The play, which dates from the late 16th century, has long been connected with the Bard. Such lines as "lillies that fester smell far worse than weeds" also appear in Shakespeare's sonnets, which has led scholars to claim that he had a hand in writing parts of it.
But Dr Sams, author of The Real Shakespeare, is the first to claim authorship of the entire work for Shakespeare. He said that "academic debate" had previously stopped the play being identified. If the attribution holds, the play would be Shakespeare's 39th. It would provide a new beginning to the cycle of history plays that includes Henry V and ends with Richard III.
Bitter disputes surrounding the work of the world's most famous playwright have rumbled on for centuries. Part of the problem is that so little is known about the man, who appeared to be not very interested in having his work published but to be primarily concerned with their public performance.
It is generally accepted that he wrote 38 plays, including the little- known The Two Noble Kinsmen and Pericles. But the problem of attribution is clouded by dozens of theories and counter claims and the emerging "science" of printing which threw up different versions of his plays at different times. Some scholars still debate whether Titus Andronicus, Henry V Part I and Timon of Athens were actually his.
Thirty-six of his plays were printed in the First Folio of 1623, which appeared seven years after his death. But Pericles - printed about 1609 - did not appear in the official canon until 1664 in the Third Folio. It is believed that some of his pages appear in the manuscript of Sir Thomas More, an obscure Elizabethan play. Many scholars agree that his enormous creative power meant he probably wrote other plays and poems, in whole or part, that have long since disappeared.
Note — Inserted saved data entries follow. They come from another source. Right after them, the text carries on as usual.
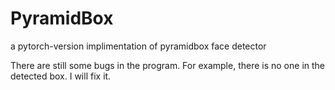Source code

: # PyramidBox
a pytorch-version implimentation of pyramidbox face detector

There are still some bugs in the program. For example, there is no one in the detected box. I will fix it. 
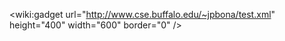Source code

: &lt;wiki:gadget url="http://www.cse.buffalo.edu/~jpbona/test.xml" height="400" width="600" border="0" /&gt;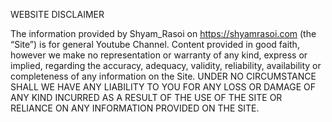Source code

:WEBSITE DISCLAIMER

The information provided by Shyam_Rasoi on https://shyamrasoi.com (the “Site”)
is for general Youtube Channel. Content provided in good faith, however we make no 
representation or warranty of any kind, express or implied, regarding the accuracy, adequacy, validity, reliability, 
availability or completeness of any information on the Site. UNDER NO CIRCUMSTANCE SHALL WE HAVE ANY LIABILITY TO YOU 
FOR ANY LOSS OR DAMAGE OF ANY KIND INCURRED AS A RESULT OF THE USE OF THE SITE OR RELIANCE ON ANY INFORMATION PROVIDED 
ON THE SITE. 
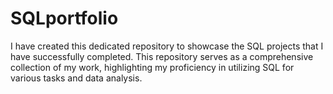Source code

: # SQLportfolio
I have created this dedicated repository to showcase the SQL projects that I have successfully completed. This repository serves as a comprehensive collection of my work, highlighting my proficiency in utilizing SQL for various tasks and data analysis. 
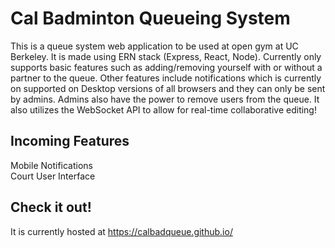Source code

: # Cal Badminton Queueing System
This is a queue system web application to be used at open gym at UC Berkeley. It is made using ERN stack (Express, React, Node). Currently only supports basic features such as adding/removing yourself with or without a partner to the queue. Other features include notifications which is currently on supported on Desktop versions of all browsers and they can only be sent by admins. Admins also have the power to remove users from the queue. It also utilizes the WebSocket API to allow for real-time collaborative editing!
## Incoming Features
Mobile Notifications <br>
Court User Interface <br>
## Check it out!
It is currently hosted at https://calbadqueue.github.io/
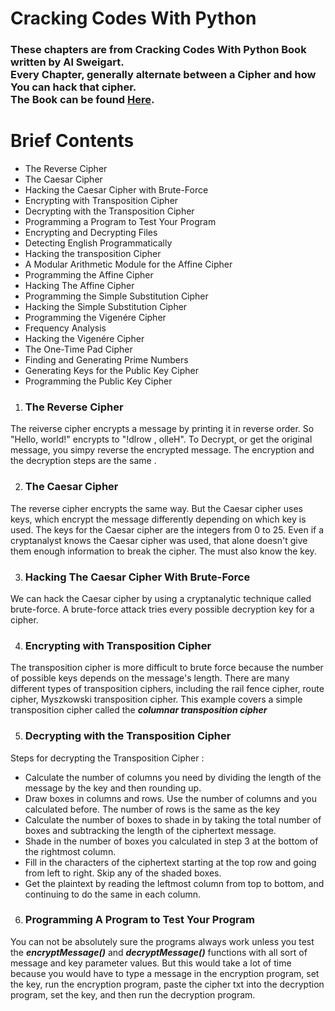 # Cracking Codes With Python
### These chapters are from Cracking Codes With Python Book written by Al Sweigart. <br>Every Chapter, generally alternate between a Cipher and how You can hack that cipher. <br>The Book can be found [Here](https://nostarch.com/crackingcodes).

# Brief Contents
- The Reverse Cipher
- The Caesar Cipher
- Hacking the Caesar Cipher with Brute-Force
- Encrypting with Transposition Cipher
- Decrypting with the Transposition Cipher
- Programming a Program to Test Your Program
- Encrypting and Decrypting Files
- Detecting English Programmatically
- Hacking the transposition Cipher
- A Modular Arithmetic Module for the Affine Cipher
- Programming the Affine Cipher
- Hacking The Affine Cipher
- Programming the Simple Substitution Cipher
- Hacking the Simple Substitution Cipher
- Programming the Vigenére Cipher
- Frequency Analysis
- Hacking the Vigenére Cipher
- The One-Time Pad Cipher
- Finding and Generating Prime Numbers
- Generating Keys for the Public Key Cipher
- Programming the Public Key Cipher

1) ### The Reverse Cipher
The reiverse cipher encrypts a message by printing it in reverse order. So "Hello, world!" encrypts to "!dlrow , olleH". To Decrypt, or get the original message, you simpy reverse the encrypted message. The encryption and the decryption steps are the same .

2) ### The Caesar Cipher
The reverse cipher encrypts the same way. But the Caesar cipher uses keys, which encrypt the message differently depending on which key is used. The keys for the Caesar cipher are the integers from 0 to 25. Even if a cryptanalyst knows the Caesar cipher was used, that alone doesn't give them enough information to break the cipher. The must also know the key.

3) ### Hacking The Caesar Cipher With Brute-Force
We can hack the Caesar cipher by using a cryptanalytic technique called brute-force. A brute-force attack tries every possible decryption key for a cipher.

4) ### Encrypting with Transposition Cipher
The transposition cipher is more difficult to brute force because the number of possible keys depends on the message's length. There are many different types of transposition ciphers, including the rail fence cipher, route cipher, Myszkowski transposition cipher. This example covers a simple transposition cipher called the ***columnar transposition cipher***

5) ### Decrypting with the Transposition Cipher
Steps for decrypting the Transposition Cipher :
  * Calculate the number of columns you need by dividing the length of the message by the key and then rounding up.
  * Draw boxes in columns and rows. Use the number of columns and you calculated before. The number of rows is the same as the key
  * Calculate the number of boxes to shade in by taking the total number of boxes and subtracking the length of the ciphertext message.
  * Shade in the number of boxes you calculated in step 3 at the bottom of the rightmost column.
  * Fill in the characters of the ciphertext starting at the top row and going from left to right. Skip any of the shaded boxes.
  * Get the plaintext by reading the leftmost column from top to bottom, and continuing to do the same in each column.

6) ### Programming A Program to Test Your Program
You can not be absolutely sure the programs always work unless you test the ***encryptMessage()*** and ***decryptMessage()*** functions with all sort of message and key parameter values. But this would take a lot of time because you would have to type a message in the encryption program, set the key, run the encryption program, paste the cipher txt into the decryption program, set the key, and then run the decryption program.

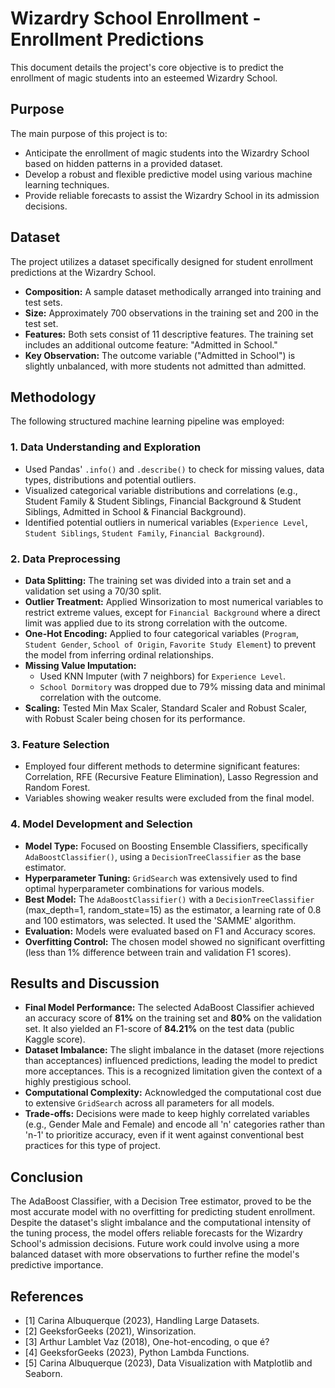 # Wizardry School Enrollment - Enrollment Predictions

This document details the project's core objective is to predict the enrollment of magic students into an esteemed Wizardry School.

## Purpose

The main purpose of this project is to:
* Anticipate the enrollment of magic students into the Wizardry School based on hidden patterns in a provided dataset.
* Develop a robust and flexible predictive model using various machine learning techniques.
* Provide reliable forecasts to assist the Wizardry School in its admission decisions.

## Dataset

The project utilizes a dataset specifically designed for student enrollment predictions at the Wizardry School.
* **Composition:** A sample dataset methodically arranged into training and test sets.
* **Size:** Approximately 700 observations in the training set and 200 in the test set.
* **Features:** Both sets consist of 11 descriptive features. The training set includes an additional outcome feature: "Admitted in School."
* **Key Observation:** The outcome variable ("Admitted in School") is slightly unbalanced, with more students not admitted than admitted.

## Methodology

The following structured machine learning pipeline was employed:

### 1. Data Understanding and Exploration
* Used Pandas' `.info()` and `.describe()` to check for missing values, data types, distributions and potential outliers.
* Visualized categorical variable distributions and correlations (e.g., Student Family & Student Siblings, Financial Background & Student Siblings, Admitted in School & Financial Background).
* Identified potential outliers in numerical variables (`Experience Level`, `Student Siblings`, `Student Family`, `Financial Background`).

### 2. Data Preprocessing
* **Data Splitting:** The training set was divided into a train set and a validation set using a 70/30 split.
* **Outlier Treatment:** Applied Winsorization to most numerical variables to restrict extreme values, except for `Financial Background` where a direct limit was applied due to its strong correlation with the outcome.
* **One-Hot Encoding:** Applied to four categorical variables (`Program`, `Student Gender`, `School of Origin`, `Favorite Study Element`) to prevent the model from inferring ordinal relationships.
* **Missing Value Imputation:**
    * Used KNN Imputer (with 7 neighbors) for `Experience Level`.
    * `School Dormitory` was dropped due to 79% missing data and minimal correlation with the outcome.
* **Scaling:** Tested Min Max Scaler, Standard Scaler and Robust Scaler, with Robust Scaler being chosen for its performance.

### 3. Feature Selection
* Employed four different methods to determine significant features: Correlation, RFE (Recursive Feature Elimination), Lasso Regression and Random Forest.
* Variables showing weaker results were excluded from the final model.

### 4. Model Development and Selection
* **Model Type:** Focused on Boosting Ensemble Classifiers, specifically `AdaBoostClassifier()`, using a `DecisionTreeClassifier` as the base estimator.
* **Hyperparameter Tuning:** `GridSearch` was extensively used to find optimal hyperparameter combinations for various models.
* **Best Model:** The `AdaBoostClassifier()` with a `DecisionTreeClassifier` (max_depth=1, random_state=15) as the estimator, a learning rate of 0.8 and 100 estimators, was selected. It used the 'SAMME' algorithm.
* **Evaluation:** Models were evaluated based on F1 and Accuracy scores.
* **Overfitting Control:** The chosen model showed no significant overfitting (less than 1% difference between train and validation F1 scores).

## Results and Discussion

* **Final Model Performance:** The selected AdaBoost Classifier achieved an accuracy score of **81%** on the training set and **80%** on the validation set. It also yielded an F1-score of **84.21%** on the test data (public Kaggle score).
* **Dataset Imbalance:** The slight imbalance in the dataset (more rejections than acceptances) influenced predictions, leading the model to predict more acceptances. This is a recognized limitation given the context of a highly prestigious school.
* **Computational Complexity:** Acknowledged the computational cost due to extensive `GridSearch` across all parameters for all models.
* **Trade-offs:** Decisions were made to keep highly correlated variables (e.g., Gender Male and Female) and encode all 'n' categories rather than 'n-1' to prioritize accuracy, even if it went against conventional best practices for this type of project.

## Conclusion

The AdaBoost Classifier, with a Decision Tree estimator, proved to be the most accurate model with no overfitting for predicting student enrollment. Despite the dataset's slight imbalance and the computational intensity of the tuning process, the model offers reliable forecasts for the Wizardry School's admission decisions. Future work could involve using a more balanced dataset with more observations to further refine the model's predictive importance.

## References

* \[1\] Carina Albuquerque (2023), Handling Large Datasets.
* \[2\] GeeksforGeeks (2021), Winsorization.
* \[3\] Arthur Lamblet Vaz (2018), One-hot-encoding, o que é?
* \[4\] GeeksforGeeks (2023), Python Lambda Functions.
* \[5\] Carina Albuquerque (2023), Data Visualization with Matplotlib and Seaborn.
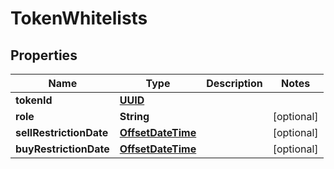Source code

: 
# TokenWhitelists

## Properties
Name | Type | Description | Notes
------------ | ------------- | ------------- | -------------
**tokenId** | [**UUID**](UUID.md) |  | 
**role** | **String** |  |  [optional]
**sellRestrictionDate** | [**OffsetDateTime**](OffsetDateTime.md) |  |  [optional]
**buyRestrictionDate** | [**OffsetDateTime**](OffsetDateTime.md) |  |  [optional]



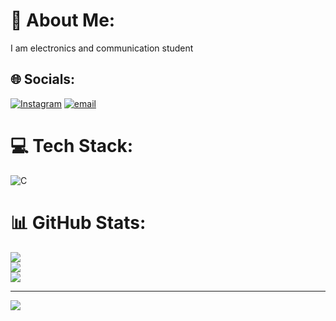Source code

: # 💫 About Me:
I am electronics and communication student 


## 🌐 Socials:
[![Instagram](https://img.shields.io/badge/Instagram-%23E4405F.svg?logo=Instagram&logoColor=white)](https://instagram.com/_keerti_01) [![email](https://img.shields.io/badge/Email-D14836?logo=gmail&logoColor=white)](mailto:keertipujar31@gmail.com) 

# 💻 Tech Stack:
![C](https://img.shields.io/badge/c-%2300599C.svg?style=flat&logo=c&logoColor=white)
# 📊 GitHub Stats:
![](https://github-readme-stats.vercel.app/api?username=keertipujar&theme=shadow_blue&hide_border=false&include_all_commits=false&count_private=false)<br/>
![](https://nirzak-streak-stats.vercel.app/?user=keertipujar&theme=shadow_blue&hide_border=false)<br/>
![](https://github-readme-stats.vercel.app/api/top-langs/?username=keertipujar&theme=shadow_blue&hide_border=false&include_all_commits=false&count_private=false&layout=compact)

---
[![](https://visitcount.itsvg.in/api?id=keertipujar&icon=0&color=0)](https://visitcount.itsvg.in)

<!-- Proudly created with GPRM ( https://gprm.itsvg.in ) -->

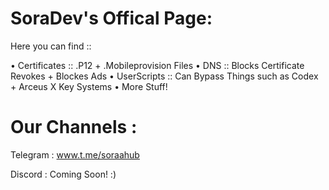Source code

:  # SoraDev's Offical Page:

  Here you can find :: 

  • Certificates :: .P12 + .Mobileprovision Files
  • DNS          :: Blocks Certificate Revokes + Blockes Ads
  • UserScripts  :: Can Bypass Things such as Codex + Arceus X Key Systems
  • More Stuff!

# Our Channels :

Telegram : www.t.me/soraahub

Discord  : Coming Soon! :)
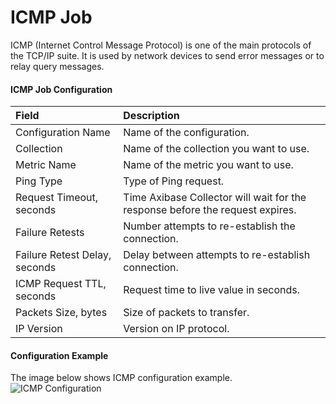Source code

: # ICMP Job
ICMP (Internet Control Message Protocol) is one of the main protocols of the TCP/IP suite. It is used by network devices to send error messages or to relay query messages.

#### ICMP Job Configuration

| Field       | Description   |
|:-------------|:--------------|
| Configuration Name     | Name of the configuration. |
| Collection     |  Name of the collection you want to use. |
| Metric Name | Name of the metric you want to use. |
| Ping Type | Type of Ping request. |
| Request Timeout, seconds | Time Axibase Collector will wait for the response before the request expires. |
| Failure Retests | Number attempts to re-establish the connection.  |
| Failure Retest Delay, seconds	|  Delay between attempts to re-establish connection.  |
| ICMP Request TTL, seconds |  Request time to live value in seconds.   |
| Packets Size, bytes | Size of packets to transfer.   |
| IP Version |   Version on IP protocol.  |

#### Configuration Example
The image below shows ICMP configuration example. 
![ICMP Configuration](https://axibase.com/wp-content/uploads/2014/06/icmp_job.png)
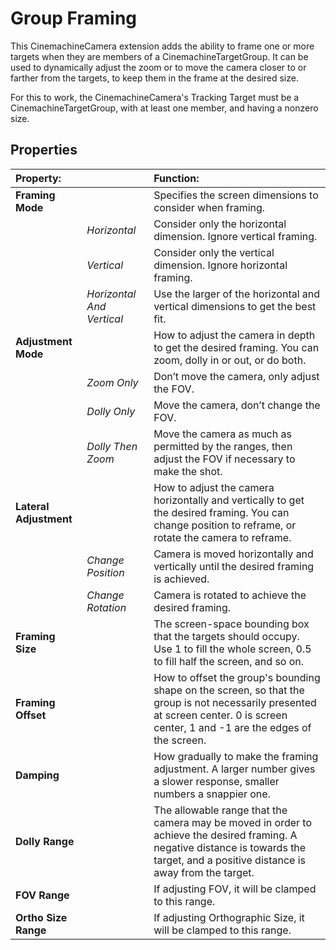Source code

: # Group Framing

This CinemachineCamera extension adds the ability to frame one or more targets when they are members of a CinemachineTargetGroup. It can be used to dynamically adjust the zoom or to move the camera closer to or farther from the targets, to keep them in the frame at the desired size.

For this to work, the CinemachineCamera's Tracking Target must be a CinemachineTargetGroup, with at least one member, and having a nonzero size.

## Properties

| **Property:** || **Function:** |
|:---|:---|:---|
| __Framing Mode__ || Specifies the screen dimensions to consider when framing.  |
| | _Horizontal_ | Consider only the horizontal dimension. Ignore vertical framing. |
| | _Vertical_ | Consider only the vertical dimension. Ignore horizontal framing. |
| | _Horizontal And Vertical_ | Use the larger of the horizontal and vertical dimensions to get the best fit. |
| __Adjustment Mode__ || How to adjust the camera in depth to get the desired framing. You can zoom, dolly in or out, or do both.  |
| | _Zoom Only_ | Don’t move the camera, only adjust the FOV. |
| | _Dolly Only_ | Move the camera, don’t change the FOV. |
| | _Dolly Then Zoom_ | Move the camera as much as permitted by the ranges, then adjust the FOV if necessary to make the shot. |
| __Lateral Adjustment__ || How to adjust the camera horizontally and vertically to get the desired framing. You can change position to reframe, or rotate the camera to reframe.  |
| | _Change Position_ | Camera is moved horizontally and vertically until the desired framing is achieved. |
| | _Change Rotation_ | Camera is rotated to achieve the desired framing. |
| __Framing Size__ || The screen-space bounding box that the targets should occupy. Use 1 to fill the whole screen, 0.5 to fill half the screen, and so on. |
| __Framing Offset__ || How to offset the group's bounding shape on the screen, so that the group is not necessarily presented at screen center.  0 is screen center, 1 and -1 are the edges of the screen. |
| __Damping__ || How gradually to make the framing adjustment. A larger number gives a slower response, smaller numbers a snappier one. |
| __Dolly Range__ || The allowable range that the camera may be moved in order to achieve the desired framing. A negative distance is towards the target, and a positive distance is away from the target. |
| __FOV Range__ || If adjusting FOV, it will be clamped to this range.  |
| __Ortho Size Range__ || If adjusting Orthographic Size, it will be clamped to this range.  |



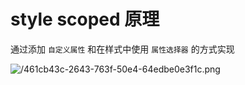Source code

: # style scoped 原理

<article-info/>

通过添加 `自定义属性` 和在样式中使用 `属性选择器` 的方式实现

![/461cb43c-2643-763f-50e4-64edbe0e3f1c.png](/461cb43c-2643-763f-50e4-64edbe0e3f1c.png)
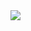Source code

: <img src="https://capsule-render.vercel.app/api?type=Waving&color=1&height=300&section=header&text=Profile&fontSize=90" />
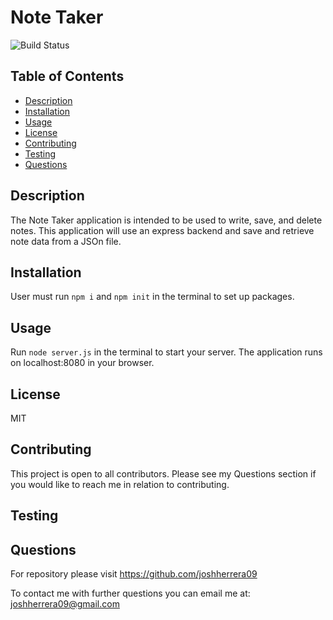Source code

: # Note Taker
![Build Status](https://img.shields.io/badge/MIT-license-red)
## Table of Contents
- [Description](#description)
- [Installation](#installation)
- [Usage](#usage)
- [License](#license)
- [Contributing](#contributing)
- [Testing](#testing)
- [Questions](#questions)
## Description
The Note Taker application is intended to be used to write, save, and delete notes.  This application will use an express backend and save and retrieve note data from a JSOn file.
## Installation
User must run `npm i` and `npm init` in the terminal to set up packages.
## Usage
Run `node server.js` in the terminal to start your server.  The application runs on localhost:8080 in your browser.
## License
MIT
## Contributing
This project is open to all contributors. Please see my Questions section if you would like to reach me in relation to contributing.
## Testing

## Questions
For repository please visit https://github.com/joshherrera09

To contact me with further questions you can email me at: joshherrera09@gmail.com
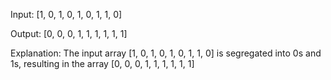 Input: [1, 0, 1, 0, 1, 0, 1, 1, 0]

Output: [0, 0, 0, 1, 1, 1, 1, 1, 1]

Explanation: The input array [1, 0, 1, 0, 1, 0, 1, 1, 0] is segregated into 0s and 1s, resulting in the array [0, 0, 0, 1, 1, 1, 1, 1, 1]
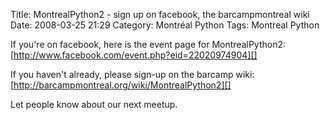 Title: MontrealPython2 - sign up on facebook, the barcampmontreal wiki
Date: 2008-03-25 21:29
Category: Montréal Python
Tags: Montreal Python

If you're on facebook, here is the event page for MontrealPython2:
[http://www.facebook.com/event.php?eid=22020974904][]

If you haven't already, please sign-up on the barcamp wiki:
[http://barcampmontreal.org/wiki/MontrealPython2][]

Let people know about our next meetup.

  [http://www.facebook.com/event.php?eid=22020974904]: http://www.facebook.com/event.php?eid=22020974904
    "Facebook event - MontrealPython2"
  [http://barcampmontreal.org/wiki/MontrealPython2]: http://barcampmontreal.org/wiki/MontrealPython2
    "BarCampMontreal's wiki page for MontrealPython2"
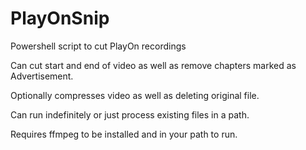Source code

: # PlayOnSnip
Powershell script to cut PlayOn recordings

Can cut start and end of video as well as remove chapters marked as Advertisement. 

Optionally compresses video as well as deleting original file.  

Can run indefinitely or just process existing files in a path. 

Requires ffmpeg to be installed and in your path to run.
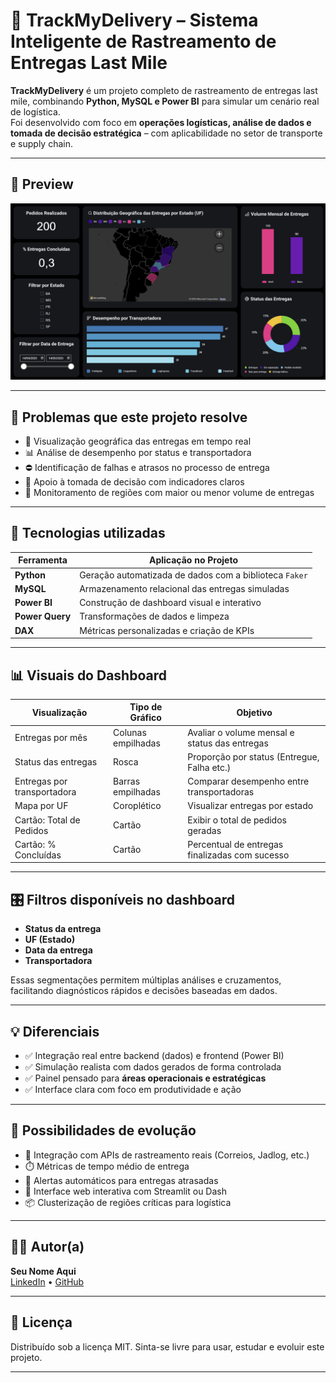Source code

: # 🚚 TrackMyDelivery – Sistema Inteligente de Rastreamento de Entregas Last Mile

**TrackMyDelivery** é um projeto completo de rastreamento de entregas last mile, combinando **Python, MySQL e Power BI** para simular um cenário real de logística.  
Foi desenvolvido com foco em **operações logísticas, análise de dados e tomada de decisão estratégica** – com aplicabilidade no setor de transporte e supply chain.

---

## 📸 Preview

![Dashboard exemplo](imagens/dashboard_preview.png)

---

## 🎯 Problemas que este projeto resolve

- 📍 Visualização geográfica das entregas em tempo real  
- 📊 Análise de desempenho por status e transportadora  
- ⛔ Identificação de falhas e atrasos no processo de entrega  
- 🧠 Apoio à tomada de decisão com indicadores claros  
- 🔎 Monitoramento de regiões com maior ou menor volume de entregas

---

## 🧰 Tecnologias utilizadas

| Ferramenta       | Aplicação no Projeto                                  |
|------------------|--------------------------------------------------------|
| **Python**       | Geração automatizada de dados com a biblioteca `Faker` |
| **MySQL**        | Armazenamento relacional das entregas simuladas       |
| **Power BI**     | Construção de dashboard visual e interativo           |
| **Power Query**  | Transformações de dados e limpeza                     |
| **DAX**          | Métricas personalizadas e criação de KPIs             |

---

## 📊 Visuais do Dashboard

| Visualização                   | Tipo de Gráfico       | Objetivo                                      |
|-------------------------------|------------------------|-----------------------------------------------|
| Entregas por mês              | Colunas empilhadas     | Avaliar o volume mensal e status das entregas |
| Status das entregas           | Rosca                  | Proporção por status (Entregue, Falha etc.)   |
| Entregas por transportadora   | Barras empilhadas      | Comparar desempenho entre transportadoras     |
| Mapa por UF                   | Coroplético            | Visualizar entregas por estado                |
| Cartão: Total de Pedidos      | Cartão                 | Exibir o total de pedidos geradas             |
| Cartão: % Concluídas          | Cartão                 | Percentual de entregas finalizadas com sucesso|

---

## 🎛️ Filtros disponíveis no dashboard

- **Status da entrega**
- **UF (Estado)**
- **Data da entrega**
- **Transportadora**

Essas segmentações permitem múltiplas análises e cruzamentos, facilitando diagnósticos rápidos e decisões baseadas em dados.

---

## 💡 Diferenciais

- ✅ Integração real entre backend (dados) e frontend (Power BI)
- ✅ Simulação realista com dados gerados de forma controlada
- ✅ Painel pensado para **áreas operacionais e estratégicas**
- ✅ Interface clara com foco em produtividade e ação

---

## 🚀 Possibilidades de evolução

- 🔄 Integração com APIs de rastreamento reais (Correios, Jadlog, etc.)
- ⏱️ Métricas de tempo médio de entrega
- 🔔 Alertas automáticos para entregas atrasadas
- 📱 Interface web interativa com Streamlit ou Dash
- 📦 Clusterização de regiões críticas para logística

---

## 👩‍💻 Autor(a)

**Seu Nome Aqui**  
[LinkedIn](https://www.linkedin.com/in/isatutumi) • [GitHub](https://github.com/isatutumi) 

---

## 📄 Licença

Distribuído sob a licença MIT. Sinta-se livre para usar, estudar e evoluir este projeto.

---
Edward III is based on the life of the 14th-century English monarch whose armies fought the French at Crecy and who campaigned several times against the Scots, once imprisoning the King of Scotland for ransom. The text of the play is rude about the Scots and Dr Sams suggested that this could be a reason why Shakespeare never identified himself as its author. He had to avoid falling foul of King James I, who came to London from Scotland in 1603.
Dr Sams said he hoped a new edition of the play would be published shortly once detailed textual analysis had been done. "It is better in some scenes than others but that's because Shakespeare was a revising artist and a developing artist."